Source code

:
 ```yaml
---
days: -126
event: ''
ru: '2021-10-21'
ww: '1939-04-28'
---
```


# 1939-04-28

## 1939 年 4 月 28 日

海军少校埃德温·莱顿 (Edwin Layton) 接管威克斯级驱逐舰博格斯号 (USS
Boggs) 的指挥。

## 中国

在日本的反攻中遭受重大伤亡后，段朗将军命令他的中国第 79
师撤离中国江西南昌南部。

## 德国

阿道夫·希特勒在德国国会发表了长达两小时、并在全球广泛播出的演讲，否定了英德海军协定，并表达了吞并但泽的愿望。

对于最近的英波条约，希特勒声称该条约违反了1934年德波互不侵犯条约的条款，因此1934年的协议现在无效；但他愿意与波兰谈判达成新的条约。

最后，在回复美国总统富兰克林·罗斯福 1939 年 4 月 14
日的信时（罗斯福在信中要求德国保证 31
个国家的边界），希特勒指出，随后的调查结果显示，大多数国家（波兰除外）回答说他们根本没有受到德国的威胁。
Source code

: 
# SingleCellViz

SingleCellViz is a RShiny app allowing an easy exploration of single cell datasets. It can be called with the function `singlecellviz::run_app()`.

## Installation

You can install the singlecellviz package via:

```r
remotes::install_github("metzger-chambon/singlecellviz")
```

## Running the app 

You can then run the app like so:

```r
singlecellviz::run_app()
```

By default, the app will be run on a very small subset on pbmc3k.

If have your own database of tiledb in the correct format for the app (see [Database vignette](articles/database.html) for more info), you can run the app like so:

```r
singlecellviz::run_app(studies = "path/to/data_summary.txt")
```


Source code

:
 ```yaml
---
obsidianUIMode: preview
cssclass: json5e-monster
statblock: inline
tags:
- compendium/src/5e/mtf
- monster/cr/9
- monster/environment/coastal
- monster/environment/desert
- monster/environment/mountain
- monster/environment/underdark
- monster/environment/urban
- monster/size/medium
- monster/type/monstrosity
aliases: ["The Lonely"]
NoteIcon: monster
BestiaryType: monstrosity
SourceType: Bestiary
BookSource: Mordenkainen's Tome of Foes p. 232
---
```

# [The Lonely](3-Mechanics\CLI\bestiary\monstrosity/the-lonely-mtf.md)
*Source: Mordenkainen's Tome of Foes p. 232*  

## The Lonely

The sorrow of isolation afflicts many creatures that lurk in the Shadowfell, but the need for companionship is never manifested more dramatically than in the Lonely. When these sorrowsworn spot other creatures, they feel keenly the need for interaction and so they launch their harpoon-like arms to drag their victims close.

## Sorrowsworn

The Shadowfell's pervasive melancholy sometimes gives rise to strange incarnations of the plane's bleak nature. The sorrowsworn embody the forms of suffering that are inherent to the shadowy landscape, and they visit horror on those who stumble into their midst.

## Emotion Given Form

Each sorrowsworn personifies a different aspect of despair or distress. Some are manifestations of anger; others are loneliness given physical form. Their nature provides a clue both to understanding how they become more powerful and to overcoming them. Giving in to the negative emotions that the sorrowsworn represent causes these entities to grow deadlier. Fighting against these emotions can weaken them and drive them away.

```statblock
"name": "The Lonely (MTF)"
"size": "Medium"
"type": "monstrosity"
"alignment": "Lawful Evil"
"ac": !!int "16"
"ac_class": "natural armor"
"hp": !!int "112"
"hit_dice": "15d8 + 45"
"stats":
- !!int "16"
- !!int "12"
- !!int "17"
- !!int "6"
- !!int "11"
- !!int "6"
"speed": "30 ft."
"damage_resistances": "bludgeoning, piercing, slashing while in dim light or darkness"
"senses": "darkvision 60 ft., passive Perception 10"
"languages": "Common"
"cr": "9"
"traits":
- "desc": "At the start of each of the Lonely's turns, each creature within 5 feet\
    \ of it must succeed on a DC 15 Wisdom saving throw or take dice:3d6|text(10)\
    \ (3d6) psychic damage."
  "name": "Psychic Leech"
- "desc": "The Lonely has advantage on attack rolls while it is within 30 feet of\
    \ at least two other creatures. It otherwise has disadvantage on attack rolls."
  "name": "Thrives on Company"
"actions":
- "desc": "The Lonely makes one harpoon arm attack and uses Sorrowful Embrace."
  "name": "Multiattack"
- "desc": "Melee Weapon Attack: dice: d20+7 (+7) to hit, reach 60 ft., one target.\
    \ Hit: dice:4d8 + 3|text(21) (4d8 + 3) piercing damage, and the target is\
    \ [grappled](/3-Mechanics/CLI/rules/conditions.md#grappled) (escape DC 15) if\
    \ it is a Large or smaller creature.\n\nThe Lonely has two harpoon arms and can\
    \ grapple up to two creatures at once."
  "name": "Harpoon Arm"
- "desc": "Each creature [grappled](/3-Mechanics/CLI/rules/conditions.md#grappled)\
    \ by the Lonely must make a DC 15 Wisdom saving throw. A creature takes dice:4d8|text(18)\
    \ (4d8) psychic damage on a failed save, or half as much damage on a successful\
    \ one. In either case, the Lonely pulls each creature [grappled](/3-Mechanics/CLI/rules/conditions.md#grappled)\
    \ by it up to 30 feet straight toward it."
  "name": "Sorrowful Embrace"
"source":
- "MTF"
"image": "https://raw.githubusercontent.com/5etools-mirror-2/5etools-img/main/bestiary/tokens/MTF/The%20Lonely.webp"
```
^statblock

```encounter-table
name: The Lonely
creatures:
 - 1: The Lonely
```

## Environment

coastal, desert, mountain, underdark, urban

* * * * * * * * *

* **Exercise**
Among the lines above, find those containing the word "name" and copy each.

* **Answer area**
"name": "The Lonely (MTF)"
  "name": "Psychic Leech"
  "name": "Thrives on Company"
  "name": "Multiattack"
  "name": "Harpoon Arm"
  "name": "Sorrowful Embrace"
name: The Lonely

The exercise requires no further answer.